● Dataset excerpts
++++++
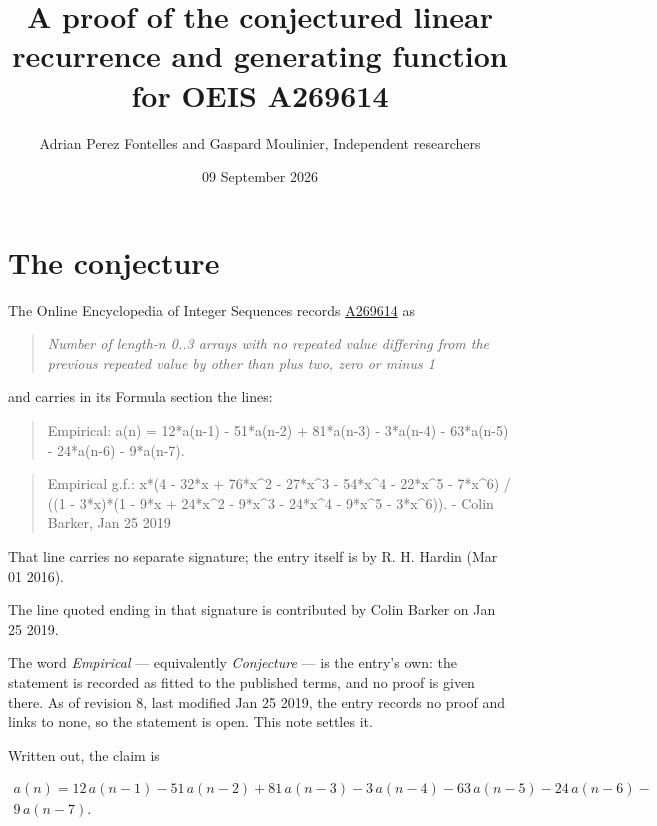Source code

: \documentclass[11pt]{article}
\title{A proof of the conjectured linear recurrence and generating function for OEIS A269614}
\author{Adrian Perez Fontelles and Gaspard Moulinier, Independent researchers}
\date{09 September 2026}
\theoremstyle{definition}
\begin{document}
\maketitle
\section{The conjecture}

The Online Encyclopedia of Integer Sequences records \href{https://oeis.org/A269614}{A269614} as

\begin{quote}\itshape Number of length-n 0..3 arrays with no repeated value differing from the previous repeated value by other than plus two, zero or minus 1\end{quote}

and carries in its Formula section the lines:

\begin{quote}\ttfamily Empirical: a(n) = 12*a(n-1) - 51*a(n-2) + 81*a(n-3) - 3*a(n-4) - 63*a(n-5) - 24*a(n-6) - 9*a(n-7).\end{quote}

\begin{quote}\ttfamily Empirical g.f.: x*(4 - 32*x + 76*x\textasciicircum{}2 - 27*x\textasciicircum{}3 - 54*x\textasciicircum{}4 - 22*x\textasciicircum{}5 - 7*x\textasciicircum{}6) / ((1 - 3*x)*(1 - 9*x + 24*x\textasciicircum{}2 - 9*x\textasciicircum{}3 - 24*x\textasciicircum{}4 - 9*x\textasciicircum{}5 - 3*x\textasciicircum{}6)). - Colin Barker, Jan 25 2019\end{quote}

That line carries no separate signature; the entry itself is by R. H. Hardin (Mar 01 2016).

The line quoted ending in that signature is contributed by Colin Barker on Jan 25 2019.

The word {\itshape Empirical} --- equivalently {\itshape Conjecture} --- is the entry's own: the statement is recorded as fitted to the published terms, and no proof is given there. As of revision 8, last modified Jan 25 2019, the entry records no proof and links to none, so the statement is open. This note settles it.

Written out, the claim is

\begin{multline*} a(n) = 12\,a(n-1) - 51\,a(n-2) + 81\,a(n-3) - 3\,a(n-4) - 63\,a(n-5) - 24\,a(n-6) - \\ 9\,a(n-7). \end{multline*}
\end{document}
++++++
● Exercise brief
Only lines with the word "proof" are wanted; pull each of them from the records.

● Result of this task
\title{A proof of the conjectured linear recurrence and generating function for OEIS A269614}
The word {\itshape Empirical} --- equivalently {\itshape Conjecture} --- is the entry's own: the statement is recorded as fitted to the published terms, and no proof is given there. As of revision 8, last modified Jan 25 2019, the entry records no proof and links to none, so the statement is open. This note settles it.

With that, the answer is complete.